Senate Bill 49, sponsored by State Sen. Dan Laughlin and a bipartisan group of colleagues, addresses oversight from a structural standpoint. It proposes establishing an independent Cannabis Control Board to consolidate regulatory authority currently scattered across multiple agencies. A dedicated regulatory body could make oversight more efficient, streamline communication, and help clinicians and patients navigate the medical program more consistently. The bill also seeks to regulate the rapidly growing market of unregulated, hemp-derived intoxicating products—such as delta-8 THC—which are currently sold in convenience stores without standardized labeling, potency limits, or age restrictions.
Bringing these products under consistent safety and accountability standards is a critical public health step.
HB 33 and SB 49 signal meaningful progress. They demonstrate an emerging recognition that a therapeutic substance used by hundreds of thousands of Pennsylvanians requires structured oversight, quality assurance, and reliable testing. However, neither bill addresses the most consequential clinical gap: the absence of electronic prescribing for medical cannabis and real-time physician access to dispensing data.

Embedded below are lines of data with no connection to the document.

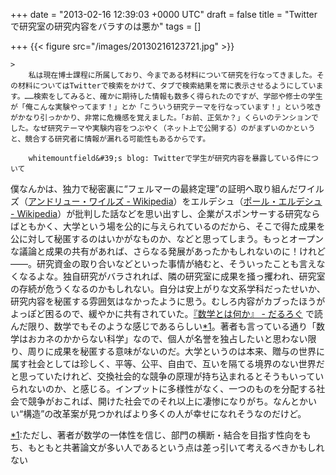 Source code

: 
+++
date = "2013-02-16 12:39:03 +0000 UTC"
draft = false
title = "Twitter で研究室の研究内容をバラすのは悪か"
tags = []

+++
{{< figure src="/images/20130216123721.jpg"  >}}<br/>


    >
        私は現在博士課程に所属しており、今まである材料について研究を行なってきました。その材料についてはTwitterで検索をかけて、タブで検索結果を常に表示させるようにしています。……検索をしてみると、確かに期待した情報も数多く得られたのですが、学部や修士の学生が「俺こんな実験やってます！」とか「こういう研究テーマを行なっています！」という呟きがかなり引っかかり、非常に危機感を覚えました。「お前、正気か？」くらいのテンションでした。なぜ研究テーマや実験内容をつぶやく（ネット上で公開する）のがまずいのかというと、競合する研究者に情報が漏れる可能性もあるからです。

        whitemountfield&#39;s blog: Twitterで学生が研究内容を暴露している件について
    
僕なんかは、独力で秘密裏に“フェルマーの最終定理”の証明へ取り組んだワイルズ（<a href="http://ja.wikipedia.org/wiki/%E3%82%A2%E3%83%B3%E3%83%89%E3%83%AA%E3%83%A5%E3%83%BC%E3%83%BB%E3%83%AF%E3%82%A4%E3%83%AB%E3%82%BA">アンドリュー・ワイルズ - Wikipedia</a>）をエルデシュ（<a href="http://ja.wikipedia.org/wiki/%E3%83%9D%E3%83%BC%E3%83%AB%E3%83%BB%E3%82%A8%E3%83%AB%E3%83%87%E3%82%B7%E3%83%A5">ポール・エルデシュ - Wikipedia</a>）が批判した話などを思い出すし、企業がスポンサーする研究ならばともかく、大学という場を公的に与えられているのだから、そこで得た成果を公に対して秘匿するのはいかがなものか、などと思ってしまう。もっとオープンな議論と成果の共有があれば、さらなる発展があったかもしれないのに！けれど――。研究資金の取り合いなどといった事情が絡むと、そういったことも言えなくなるよな。独自研究がバラされれば、隣の研究室に成果を掻っ攫われ、研究室の存続が危うくなるのかもしれない。自分は安上がりな文系学科だったせいか、研究内容を秘匿する雰囲気はなかったように思う。むしろ内容がカブったほうがよっぽど困るので、緩やかに共有されていた。<a href="https://blog.daruyanagi.jp/entry/2013/02/16/114616">『数学とは何か』 - だるろぐ</a> で読んだ限り、数学でもそのような感じであるらしい<a href="#f-4c89be7f" name="fn-4c89be7f" title="ただし、著者が数学の一体性を信じ、部門の横断・結合を目指す性向をもち、もともと共著論文が多い人であるという点は差っ引いて考えるべきかもしれない">*1</a>。著者も言っている通り「数学はおカネのかからない科学」なので、個人が名誉を独占したいと思わない限り、周りに成果を秘匿する意味がないのだ。大学というのは本来、贈与の世界に属す社会としては珍しく、平等、公平、自由で、互いを隔てる境界のない世界だと思っていたけれど、交換社会的な競争の原理が持ち込まれるとそうもいっていられないのか、と感じる。インプットに多様性がなく、一つのものを分配する社会で競争がおこれば、開けた社会でのそれ以上に凄惨になりがち。なんとかいい“構造”の改革案が見つかればより多くの人が幸せになれそうなのだけど。
<div class="footnote">
<a href="#fn-4c89be7f" name="f-4c89be7f" class="footnote-number">*1</a><span class="footnote-delimiter">:</span><span class="footnote-text">ただし、著者が数学の一体性を信じ、部門の横断・結合を目指す性向をもち、もともと共著論文が多い人であるという点は差っ引いて考えるべきかもしれない</span>
</div>

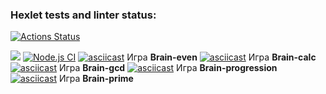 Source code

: ### Hexlet tests and linter status:
[![Actions Status](https://github.com/El-wis/frontend-project-lvl1/workflows/hexlet-check/badge.svg)](https://github.com/El-wis/frontend-project-lvl1/actions)

<a href="https://codeclimate.com/github/codeclimate/codeclimate/maintainability"><img src="https://api.codeclimate.com/v1/badges/a99a88d28ad37a79dbf6/maintainability" /></a>
[![Node.js CI](https://github.com/El-wis/frontend-project-lvl1/actions/workflows/node.js.yml/badge.svg)](https://github.com/El-wis/frontend-project-lvl1/actions/workflows/node.js.yml)
[![asciicast](https://asciinema.org/a/yDphXMCCD7LuLjR6yPG2BYXEC.svg)](https://asciinema.org/a/yDphXMCCD7LuLjR6yPG2BYXEC) Игра **Brain-even**
[![asciicast](https://asciinema.org/a/E0EEsDbfLLh33Q1OAzuwl5OAh.svg)](https://asciinema.org/a/E0EEsDbfLLh33Q1OAzuwl5OAh) Игра **Brain-calc**
[![asciicast](https://asciinema.org/a/zxH52fJxnO5SbtC8YM9pOwBKW.svg)](https://asciinema.org/a/zxH52fJxnO5SbtC8YM9pOwBKW) Игра **Brain-gcd**
[![asciicast](https://asciinema.org/a/jSGsIPFM7MYXZVggIC5GO6kDn.svg)](https://asciinema.org/a/jSGsIPFM7MYXZVggIC5GO6kDn) Игра **Brain-progression**
[![asciicast](https://asciinema.org/a/JW9EhjIvP3XmSoILacXfGEKN1.svg)](https://asciinema.org/a/JW9EhjIvP3XmSoILacXfGEKN1) Игра **Brain-prime**
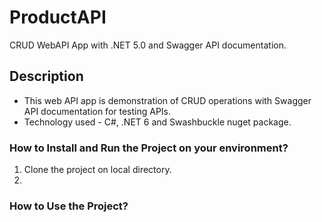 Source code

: # ProductAPI
CRUD WebAPI App with .NET 5.0 and Swagger API documentation.

## Description
  - This web API app is demonstration of CRUD operations with Swagger API documentation for testing APIs.
  - Technology used - C#, .NET 6 and Swashbuckle nuget package.

### How to Install and Run the Project on your environment?
  1. Clone the project on local directory.
  2. 
  
### How to Use the Project?
  
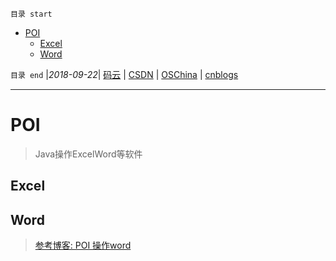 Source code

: `目录 start`
 
- [POI](#poi)
    - [Excel](#excel)
    - [Word](#word)

`目录 end` |_2018-09-22_| [码云](https://gitee.com/gin9) | [CSDN](http://blog.csdn.net/kcp606) | [OSChina](https://my.oschina.net/kcp1104) | [cnblogs](http://www.cnblogs.com/kuangcp)
****************************************

# POI
> Java操作ExcelWord等软件 

## Excel


## Word
> [参考博客: POI 操作word](http://blog.csdn.net/j_a_d_e/article/details/53945288)



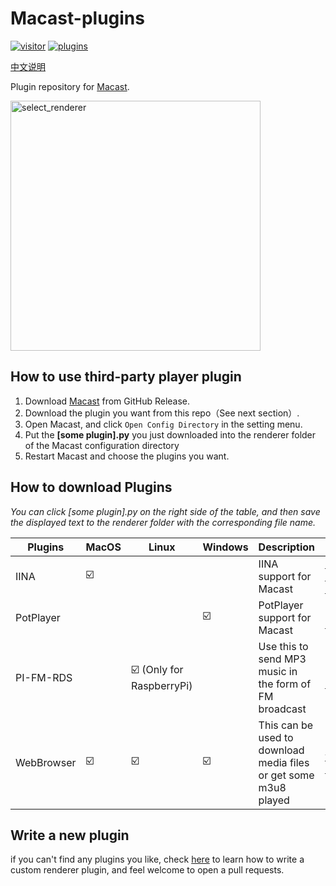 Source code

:# Macast-plugins
[![visitor](https://visitor-badge.glitch.me/badge?page_id=xfangfang.Macast-plugins)](https://github.com/xfangfang/Macast-plugins)
[![plugins](https://shields-staging.herokuapp.com/github/directory-file-count/xfangfang/Macast-plugins?type=dir&label=plugins)](https://github.com/xfangfang/Macast-plugins/search?q=extension%3Apy)

[中文说明](https://github.com/xfangfang/Macast-plugins/blob/main/README_ZH.md)

Plugin repository for [Macast](https://github.com/xfangfang/Macast/).  

<img align="center" width="400" src="https://xfangfang.github.io/assets/img/macast/select_renderer.png" alt="select_renderer" height="auto"/>

## How to use third-party player plugin

  1. Download [Macast](https://github.com/xfangfang/Macast/) from GitHub Release.
  2. Download the plugin you want from this repo（See next section）.
  3. Open Macast, and click `Open Config Directory` in the setting menu.
  4. Put the **[some plugin].py** you just downloaded into the renderer folder of the Macast configuration directory
  5. Restart Macast and choose the plugins you want.

## How to download Plugins

*You can click [some plugin].py on the right side of the table, and then save the displayed text to the renderer folder with the corresponding file name.*

| Plugins    | MacOS | Linux                    | Windows | Description                                                  | Links                                                        |
| ---------- | ----- | ------------------------ | ------- | ------------------------------------------------------------ | ------------------------------------------------------------ |
| IINA       | ☑️     |                          |         | IINA support for Macast                                      | [iina-beta.py](https://raw.githubusercontent.com/xfangfang/Macast-plugins/main/iina/iina-beta.py)  [iina.py](https://raw.githubusercontent.com/xfangfang/Macast-plugins/main/iina/iina.py)  [README](https://github.com/xfangfang/Macast-plugins/tree/main/iina) |
| PotPlayer  |       |                          | ☑️       | PotPlayer support for Macast                                 | [potplayer.py](https://raw.githubusercontent.com/xfangfang/Macast-plugins/main/potplayer/potplayer.py)  [README](https://github.com/xfangfang/Macast-plugins/tree/main/potplayer) |
| PI-FM-RDS  |       | ☑️ (Only for RaspberryPi) |         | Use this to send MP3 music in the form of FM broadcast       | [pi_fm.py](https://raw.githubusercontent.com/xfangfang/Macast-plugins/main/pi-fm-rds/pi_fm.py)  [README](https://github.com/xfangfang/Macast-plugins/tree/main/pi-fm-rds) |
| WebBrowser | ☑️     | ☑️                        | ☑️       | This can be used to download media files or get some m3u8 played | [web.py](https://raw.githubusercontent.com/xfangfang/Macast-plugins/main/web/web.py)  [README](https://github.com/xfangfang/Macast-plugins/tree/main/web) |


## Write a new plugin

if you can't find any plugins you like, check [here](https://github.com/xfangfang/Macast/wiki/Custom-Renderer) to learn how to write a custom renderer plugin, and feel welcome to open a pull requests.
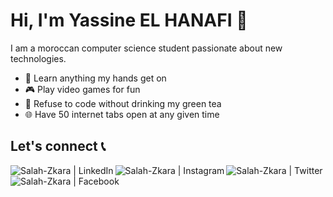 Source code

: # Hi, I'm Yassine EL HANAFI 👋

I am a moroccan computer science student passionate about new technologies.

- 📖 Learn anything my hands get on
- 🎮 Play video games for fun
- 🍵 Refuse to code without drinking my green tea
- 🌐 Have 50 internet tabs open at any given time


## Let's connect 📞

[<img align="left" alt="Salah-Zkara | LinkedIn" src="https://img.icons8.com/fluent/34/000000/linkedin.png" />][linkedin]
[<img align="left" alt="Salah-Zkara | Instagram" src="https://img.icons8.com/fluent/34/000000/instagram-new.png" />][instagram]
[<img align="left" alt="Salah-Zkara | Twitter" src="https://img.icons8.com/fluent/34/000000/twitter.png" />][twitter]
[<img align="left" alt="Salah-Zkara | Facebook" src="https://img.icons8.com/fluent/34/000000/facebook-new.png" />][facebook]




















[facebook]: https://www.facebook.com/elhanafiyassin
[instagram]: https://www.instagram.com/elhanafiyassine
[linkedin]: https://www.linkedin.com/in/elhanafiyassine/
[twitter]: https://twitter.com/elhanafi_y
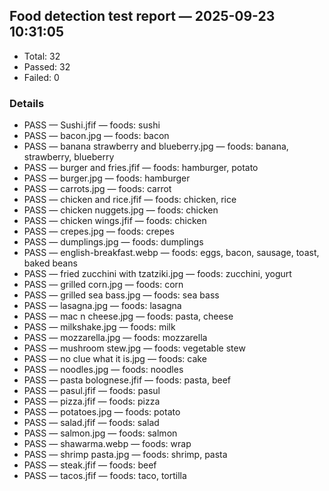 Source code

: ## Food detection test report — 2025-09-23 10:31:05

- Total: 32
- Passed: 32
- Failed: 0

### Details
- PASS — Sushi.jfif — foods: sushi
- PASS — bacon.jpg — foods: bacon
- PASS — banana strawberry and blueberry.jpg — foods: banana, strawberry, blueberry
- PASS — burger and fries.jfif — foods: hamburger, potato
- PASS — burger.jpg — foods: hamburger
- PASS — carrots.jpg — foods: carrot
- PASS — chicken and rice.jfif — foods: chicken, rice
- PASS — chicken nuggets.jpg — foods: chicken
- PASS — chicken wings.jfif — foods: chicken
- PASS — crepes.jpg — foods: crepes
- PASS — dumplings.jpg — foods: dumplings
- PASS — english-breakfast.webp — foods: eggs, bacon, sausage, toast, baked beans
- PASS — fried zucchini with tzatziki.jpg — foods: zucchini, yogurt
- PASS — grilled corn.jpg — foods: corn
- PASS — grilled sea bass.jpg — foods: sea bass
- PASS — lasagna.jpg — foods: lasagna
- PASS — mac n cheese.jpg — foods: pasta, cheese
- PASS — milkshake.jpg — foods: milk
- PASS — mozzarella.jpg — foods: mozzarella
- PASS — mushroom stew.jpg — foods: vegetable stew
- PASS — no clue what it is.jpg — foods: cake
- PASS — noodles.jpg — foods: noodles
- PASS — pasta bolognese.jfif — foods: pasta, beef
- PASS — pasul.jfif — foods: pasul
- PASS — pizza.jfif — foods: pizza
- PASS — potatoes.jpg — foods: potato
- PASS — salad.jfif — foods: salad
- PASS — salmon.jpg — foods: salmon
- PASS — shawarma.webp — foods: wrap
- PASS — shrimp pasta.jpg — foods: shrimp, pasta
- PASS — steak.jfif — foods: beef
- PASS — tacos.jfif — foods: taco, tortilla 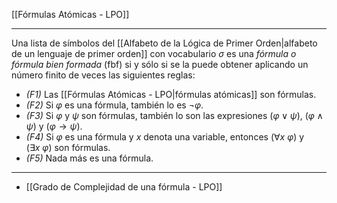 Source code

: [[Fórmulas Atómicas - LPO]] 
***
Una lista de símbolos del [[Alfabeto de la Lógica de Primer Orden|alfabeto de un lenguaje de primer orden]] con vocabulario $\sigma$ es una _fórmula o fórmula bien formada_ (fbf) si y sólo si se la puede obtener aplicando un número finito de veces las siguientes reglas:
- _(F1)_ Las [[Fórmulas Atómicas - LPO|fórmulas atómicas]] son fórmulas.
- _(F2)_ Si $\varphi$ es una fórmula, también lo es $\neg \varphi$.
- _(F3)_ Si $\varphi$ y $\psi$ son fórmulas, también lo son las expresiones $(\varphi \lor \psi)$, $(\varphi \land \psi)$ y $(\varphi \rightarrow \psi)$.
- _(F4)_ Si $\varphi$ es una fórmula y $x$ denota una variable, entonces $(\forall x \ \varphi)$ y $(\exists x \ \varphi)$ son fórmulas.
- _(F5)_ Nada más es una fórmula.
***
- [[Grado de Complejidad de una fórmula - LPO]]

Without these tools, medical cannabis remains the only controlled substance in the state for which physicians cannot monitor patient use, confirm dosing, or intervene when patterns of risky behavior emerge. These capabilities are foundational to safe prescribing and were central to Pennsylvania’s success in improving opioid safety. Extending these principles to medical cannabis is not about restricting access—it is about bringing the same standard of care to a widely used therapeutic agent.
Pennsylvania’s approach to opioid prescribing has shown that transparency, accountability, and coordinated data systems protect patients and improve outcomes. By applying similar oversight to medical cannabis—and building upon the groundwork laid by HB 33 and SB 49—the Commonwealth has an opportunity to enhance patient safety, reduce medical and regulatory costs, and preserve the therapeutic potential of cannabis as a safer, well-regulated alternative for chronic pain.
Holding dispensaries and cannabis producers to the same high standards expected of opioid prescribers is not only reasonable—it is essential for safeguarding the health and trust of all Pennsylvanians.
Dr. Ari Greis is a member of the board of the Rothman Institute Foundation for Opioid Research & Education, and an assistant professor of Orthopaedics at the Drexel University College of Medicine.